HOW TO COMPLETE THIS TASK:
If a line in the data contains "service", copy it out.

━━━ DATA SHOWN ━━━

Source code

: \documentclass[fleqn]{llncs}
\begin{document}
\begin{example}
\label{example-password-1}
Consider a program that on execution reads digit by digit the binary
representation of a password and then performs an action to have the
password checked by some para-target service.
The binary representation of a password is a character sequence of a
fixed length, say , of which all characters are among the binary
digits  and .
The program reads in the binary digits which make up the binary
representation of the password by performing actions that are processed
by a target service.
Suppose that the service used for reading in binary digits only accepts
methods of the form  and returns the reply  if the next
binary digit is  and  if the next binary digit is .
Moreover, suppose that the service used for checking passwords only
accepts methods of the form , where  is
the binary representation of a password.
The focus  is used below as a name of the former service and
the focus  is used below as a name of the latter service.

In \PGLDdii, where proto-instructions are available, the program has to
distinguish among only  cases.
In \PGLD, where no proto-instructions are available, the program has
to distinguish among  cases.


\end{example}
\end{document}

━━━
━━━ DATA SHOWN ━━━

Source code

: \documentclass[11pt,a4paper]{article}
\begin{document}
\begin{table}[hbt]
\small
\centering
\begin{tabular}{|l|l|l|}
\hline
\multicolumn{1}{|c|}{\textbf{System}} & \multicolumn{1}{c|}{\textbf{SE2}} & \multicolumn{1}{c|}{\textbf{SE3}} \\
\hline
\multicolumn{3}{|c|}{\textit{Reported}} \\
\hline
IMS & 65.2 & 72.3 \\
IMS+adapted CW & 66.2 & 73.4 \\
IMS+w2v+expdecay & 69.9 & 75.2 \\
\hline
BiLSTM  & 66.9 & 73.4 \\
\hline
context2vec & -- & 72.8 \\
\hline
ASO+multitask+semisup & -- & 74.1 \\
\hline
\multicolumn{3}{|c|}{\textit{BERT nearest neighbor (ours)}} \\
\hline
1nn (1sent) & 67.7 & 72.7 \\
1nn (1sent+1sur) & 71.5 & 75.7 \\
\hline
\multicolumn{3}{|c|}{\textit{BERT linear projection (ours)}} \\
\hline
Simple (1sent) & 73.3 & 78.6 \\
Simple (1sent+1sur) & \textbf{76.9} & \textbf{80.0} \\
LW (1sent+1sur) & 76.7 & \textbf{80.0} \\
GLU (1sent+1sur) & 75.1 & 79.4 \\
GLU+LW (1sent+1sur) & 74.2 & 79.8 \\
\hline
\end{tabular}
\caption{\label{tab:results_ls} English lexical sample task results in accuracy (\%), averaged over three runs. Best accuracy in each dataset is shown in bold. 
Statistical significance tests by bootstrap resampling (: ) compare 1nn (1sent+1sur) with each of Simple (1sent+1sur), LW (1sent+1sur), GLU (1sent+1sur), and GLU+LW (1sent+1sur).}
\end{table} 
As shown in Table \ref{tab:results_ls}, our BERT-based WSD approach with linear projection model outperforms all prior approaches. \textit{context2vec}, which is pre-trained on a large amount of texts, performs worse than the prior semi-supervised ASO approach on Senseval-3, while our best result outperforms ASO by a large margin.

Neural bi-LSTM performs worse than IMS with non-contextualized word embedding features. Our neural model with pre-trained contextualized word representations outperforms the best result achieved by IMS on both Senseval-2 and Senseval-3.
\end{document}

━━━
━━━ DATA SHOWN ━━━

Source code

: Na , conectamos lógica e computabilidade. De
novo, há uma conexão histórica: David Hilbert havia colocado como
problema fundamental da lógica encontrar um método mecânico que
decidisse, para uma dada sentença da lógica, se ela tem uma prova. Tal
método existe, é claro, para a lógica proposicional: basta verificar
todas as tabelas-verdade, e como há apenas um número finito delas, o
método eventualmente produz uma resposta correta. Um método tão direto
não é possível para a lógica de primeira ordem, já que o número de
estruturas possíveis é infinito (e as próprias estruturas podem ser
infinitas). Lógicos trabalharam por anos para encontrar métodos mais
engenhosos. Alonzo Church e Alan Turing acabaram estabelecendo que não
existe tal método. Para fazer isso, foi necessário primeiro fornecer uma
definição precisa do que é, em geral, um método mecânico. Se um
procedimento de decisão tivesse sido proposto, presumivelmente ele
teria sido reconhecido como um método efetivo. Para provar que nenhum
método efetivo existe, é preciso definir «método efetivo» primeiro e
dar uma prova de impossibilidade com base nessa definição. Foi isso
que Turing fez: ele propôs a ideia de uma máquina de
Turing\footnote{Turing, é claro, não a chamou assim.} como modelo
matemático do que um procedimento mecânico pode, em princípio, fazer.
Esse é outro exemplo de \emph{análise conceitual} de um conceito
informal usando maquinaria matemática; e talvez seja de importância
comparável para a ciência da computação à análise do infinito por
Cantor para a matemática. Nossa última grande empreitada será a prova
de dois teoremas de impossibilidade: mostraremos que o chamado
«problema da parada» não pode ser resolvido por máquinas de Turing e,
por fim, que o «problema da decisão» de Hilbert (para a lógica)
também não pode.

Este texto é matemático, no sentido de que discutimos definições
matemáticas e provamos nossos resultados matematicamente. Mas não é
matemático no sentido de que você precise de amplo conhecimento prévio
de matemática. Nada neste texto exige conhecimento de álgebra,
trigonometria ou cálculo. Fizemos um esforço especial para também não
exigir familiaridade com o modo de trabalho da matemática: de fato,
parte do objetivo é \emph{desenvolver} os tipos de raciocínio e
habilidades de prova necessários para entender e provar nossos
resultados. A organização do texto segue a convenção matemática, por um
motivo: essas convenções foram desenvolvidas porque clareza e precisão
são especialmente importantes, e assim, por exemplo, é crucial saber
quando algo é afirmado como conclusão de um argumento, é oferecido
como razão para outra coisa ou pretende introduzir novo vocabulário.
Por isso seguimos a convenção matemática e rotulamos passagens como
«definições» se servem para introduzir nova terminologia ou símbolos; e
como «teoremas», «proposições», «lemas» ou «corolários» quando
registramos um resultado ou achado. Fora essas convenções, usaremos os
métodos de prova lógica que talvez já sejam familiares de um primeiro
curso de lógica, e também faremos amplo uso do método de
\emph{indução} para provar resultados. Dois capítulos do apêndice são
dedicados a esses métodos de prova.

━━━

RESPONSE AREA:
password checked by some para-target service.
by a target service.
Suppose that the service used for reading in binary digits only accepts
Moreover, suppose that the service used for checking passwords only
The focus  is used below as a name of the former service and
the focus  is used below as a name of the latter service.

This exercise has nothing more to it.